Just dropped a new marimo algae ball into my aquarium, and I see many small worms (they look like shell-less snails, really) crawling around on the outside.

I just took the ball out again and isolated it. I didn't see any of the worms reach the substrate. Here's a video, is there anything to worry about here? Should I bleach the ball, or will my shrimp and corys eat these?


----------



## holly12

Ahhh! *That actually made me shudder*..... could they be planaria? Planaria - Google Search (Are they flat?) Planaria are harmless flatworms. You can see their tiny crossed eyes and a circular stomach area in their middle. Here's a vid: YouTube - ‪Planaria‬‏ (We studied them in grade 7).

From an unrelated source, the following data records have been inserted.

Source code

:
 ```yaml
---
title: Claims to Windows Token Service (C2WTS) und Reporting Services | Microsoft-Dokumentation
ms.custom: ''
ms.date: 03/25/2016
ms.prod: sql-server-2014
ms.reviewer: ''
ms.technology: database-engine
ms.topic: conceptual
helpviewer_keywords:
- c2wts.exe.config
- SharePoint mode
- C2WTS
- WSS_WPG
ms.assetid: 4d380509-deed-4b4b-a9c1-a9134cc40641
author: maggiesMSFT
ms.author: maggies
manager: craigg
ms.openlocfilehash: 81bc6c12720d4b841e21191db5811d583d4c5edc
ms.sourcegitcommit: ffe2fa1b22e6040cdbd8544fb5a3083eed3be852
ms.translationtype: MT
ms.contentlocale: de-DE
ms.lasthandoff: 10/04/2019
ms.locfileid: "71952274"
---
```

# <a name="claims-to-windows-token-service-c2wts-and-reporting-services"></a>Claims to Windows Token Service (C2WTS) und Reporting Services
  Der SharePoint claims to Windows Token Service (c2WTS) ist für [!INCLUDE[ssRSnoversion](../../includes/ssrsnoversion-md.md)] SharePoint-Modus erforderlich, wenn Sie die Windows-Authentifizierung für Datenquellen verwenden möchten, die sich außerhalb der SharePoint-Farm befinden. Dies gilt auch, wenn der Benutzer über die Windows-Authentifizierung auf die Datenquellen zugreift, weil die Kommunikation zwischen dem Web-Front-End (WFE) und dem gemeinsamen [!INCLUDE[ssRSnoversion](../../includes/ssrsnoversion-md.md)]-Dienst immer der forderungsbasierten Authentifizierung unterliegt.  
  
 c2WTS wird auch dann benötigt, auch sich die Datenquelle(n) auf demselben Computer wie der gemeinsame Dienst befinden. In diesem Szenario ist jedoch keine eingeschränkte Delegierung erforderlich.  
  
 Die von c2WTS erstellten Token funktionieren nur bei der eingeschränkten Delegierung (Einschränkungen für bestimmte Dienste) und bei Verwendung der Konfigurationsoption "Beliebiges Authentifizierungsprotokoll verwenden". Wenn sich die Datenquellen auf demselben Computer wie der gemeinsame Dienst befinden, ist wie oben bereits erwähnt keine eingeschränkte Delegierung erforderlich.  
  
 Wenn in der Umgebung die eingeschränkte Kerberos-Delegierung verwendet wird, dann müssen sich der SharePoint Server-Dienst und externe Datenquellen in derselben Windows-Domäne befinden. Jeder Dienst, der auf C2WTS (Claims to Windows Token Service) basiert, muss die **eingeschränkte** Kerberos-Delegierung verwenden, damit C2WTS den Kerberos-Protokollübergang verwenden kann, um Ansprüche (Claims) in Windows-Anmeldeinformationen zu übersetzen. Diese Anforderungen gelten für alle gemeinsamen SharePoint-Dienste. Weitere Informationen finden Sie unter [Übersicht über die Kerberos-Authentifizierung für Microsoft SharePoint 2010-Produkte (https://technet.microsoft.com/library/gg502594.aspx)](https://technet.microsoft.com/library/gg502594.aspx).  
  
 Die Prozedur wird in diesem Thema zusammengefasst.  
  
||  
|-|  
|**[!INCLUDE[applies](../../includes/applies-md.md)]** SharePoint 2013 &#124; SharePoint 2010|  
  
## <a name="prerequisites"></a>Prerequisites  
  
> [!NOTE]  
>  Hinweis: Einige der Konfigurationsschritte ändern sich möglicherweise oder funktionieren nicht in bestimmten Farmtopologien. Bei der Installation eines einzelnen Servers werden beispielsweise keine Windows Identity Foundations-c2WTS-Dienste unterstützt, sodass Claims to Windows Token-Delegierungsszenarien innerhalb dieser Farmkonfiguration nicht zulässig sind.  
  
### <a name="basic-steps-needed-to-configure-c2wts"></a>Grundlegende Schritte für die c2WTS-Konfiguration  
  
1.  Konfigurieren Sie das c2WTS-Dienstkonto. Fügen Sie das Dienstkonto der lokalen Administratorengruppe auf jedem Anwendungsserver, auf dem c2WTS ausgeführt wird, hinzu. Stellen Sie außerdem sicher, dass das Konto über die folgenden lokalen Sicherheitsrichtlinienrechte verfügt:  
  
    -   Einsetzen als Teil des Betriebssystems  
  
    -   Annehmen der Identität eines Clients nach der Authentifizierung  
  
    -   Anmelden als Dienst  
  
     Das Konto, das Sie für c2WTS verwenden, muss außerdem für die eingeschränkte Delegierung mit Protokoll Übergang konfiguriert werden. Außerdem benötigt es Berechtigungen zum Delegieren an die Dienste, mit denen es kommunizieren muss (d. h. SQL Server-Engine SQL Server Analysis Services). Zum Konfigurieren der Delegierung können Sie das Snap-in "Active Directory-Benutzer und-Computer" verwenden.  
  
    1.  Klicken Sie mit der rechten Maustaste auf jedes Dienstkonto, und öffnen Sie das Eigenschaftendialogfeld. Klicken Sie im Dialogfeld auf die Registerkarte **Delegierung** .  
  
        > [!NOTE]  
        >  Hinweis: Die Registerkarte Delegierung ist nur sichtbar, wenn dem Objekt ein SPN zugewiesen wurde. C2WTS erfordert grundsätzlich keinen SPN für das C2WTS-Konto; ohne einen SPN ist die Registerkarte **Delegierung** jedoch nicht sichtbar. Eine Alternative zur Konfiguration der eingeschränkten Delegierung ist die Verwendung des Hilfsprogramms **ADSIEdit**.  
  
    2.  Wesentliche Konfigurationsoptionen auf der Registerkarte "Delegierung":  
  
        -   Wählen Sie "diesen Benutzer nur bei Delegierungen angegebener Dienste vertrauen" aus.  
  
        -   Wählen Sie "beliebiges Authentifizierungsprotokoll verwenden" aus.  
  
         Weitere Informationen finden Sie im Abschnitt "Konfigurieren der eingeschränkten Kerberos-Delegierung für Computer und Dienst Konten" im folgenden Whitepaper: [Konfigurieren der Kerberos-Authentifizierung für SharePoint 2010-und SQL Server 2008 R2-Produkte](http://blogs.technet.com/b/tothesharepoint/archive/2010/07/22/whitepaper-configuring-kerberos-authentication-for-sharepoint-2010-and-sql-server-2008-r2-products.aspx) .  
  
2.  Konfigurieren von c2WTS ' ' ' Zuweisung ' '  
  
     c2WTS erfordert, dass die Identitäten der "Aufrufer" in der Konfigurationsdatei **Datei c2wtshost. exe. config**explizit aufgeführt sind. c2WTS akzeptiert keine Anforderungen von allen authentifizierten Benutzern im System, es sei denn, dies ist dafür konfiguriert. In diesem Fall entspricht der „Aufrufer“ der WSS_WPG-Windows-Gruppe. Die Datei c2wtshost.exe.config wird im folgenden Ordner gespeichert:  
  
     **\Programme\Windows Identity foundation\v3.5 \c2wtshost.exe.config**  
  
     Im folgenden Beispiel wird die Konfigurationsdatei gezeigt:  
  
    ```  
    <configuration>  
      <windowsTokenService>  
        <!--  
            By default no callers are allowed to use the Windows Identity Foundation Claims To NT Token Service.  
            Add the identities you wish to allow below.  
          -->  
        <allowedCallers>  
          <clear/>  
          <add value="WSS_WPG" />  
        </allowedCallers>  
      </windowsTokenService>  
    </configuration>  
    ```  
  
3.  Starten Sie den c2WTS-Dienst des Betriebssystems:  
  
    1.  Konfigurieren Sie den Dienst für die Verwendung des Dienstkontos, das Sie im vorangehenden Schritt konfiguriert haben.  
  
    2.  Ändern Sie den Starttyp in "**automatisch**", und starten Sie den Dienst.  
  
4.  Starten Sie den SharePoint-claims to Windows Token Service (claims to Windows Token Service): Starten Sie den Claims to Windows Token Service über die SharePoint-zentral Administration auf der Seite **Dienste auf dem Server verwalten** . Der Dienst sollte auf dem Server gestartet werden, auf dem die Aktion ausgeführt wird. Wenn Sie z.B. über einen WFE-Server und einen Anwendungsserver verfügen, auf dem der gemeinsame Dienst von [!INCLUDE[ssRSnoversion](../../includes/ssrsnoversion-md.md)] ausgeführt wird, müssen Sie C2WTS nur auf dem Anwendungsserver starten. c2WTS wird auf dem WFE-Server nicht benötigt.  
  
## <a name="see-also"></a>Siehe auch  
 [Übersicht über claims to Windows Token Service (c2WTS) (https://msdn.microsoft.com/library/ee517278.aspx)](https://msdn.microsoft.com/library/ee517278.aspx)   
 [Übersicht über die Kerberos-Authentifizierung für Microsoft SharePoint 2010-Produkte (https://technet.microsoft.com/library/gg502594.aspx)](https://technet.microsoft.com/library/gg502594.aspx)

I'm assuming your fish will eat them: Is there a fish that eats planaria? Paradise fish will eat them, (so says this site). (I've got tons of miniscule worms and mites in my substrate that crawl on my moss balls and snails - they don't hurt anything).

Planaria will breed both sexually and asexually. (They can split in half and form a new worm). If you cut them into little pieces, each piece will form a new worm, as long as you don't cut the stomach. (Fascinating little critters actually).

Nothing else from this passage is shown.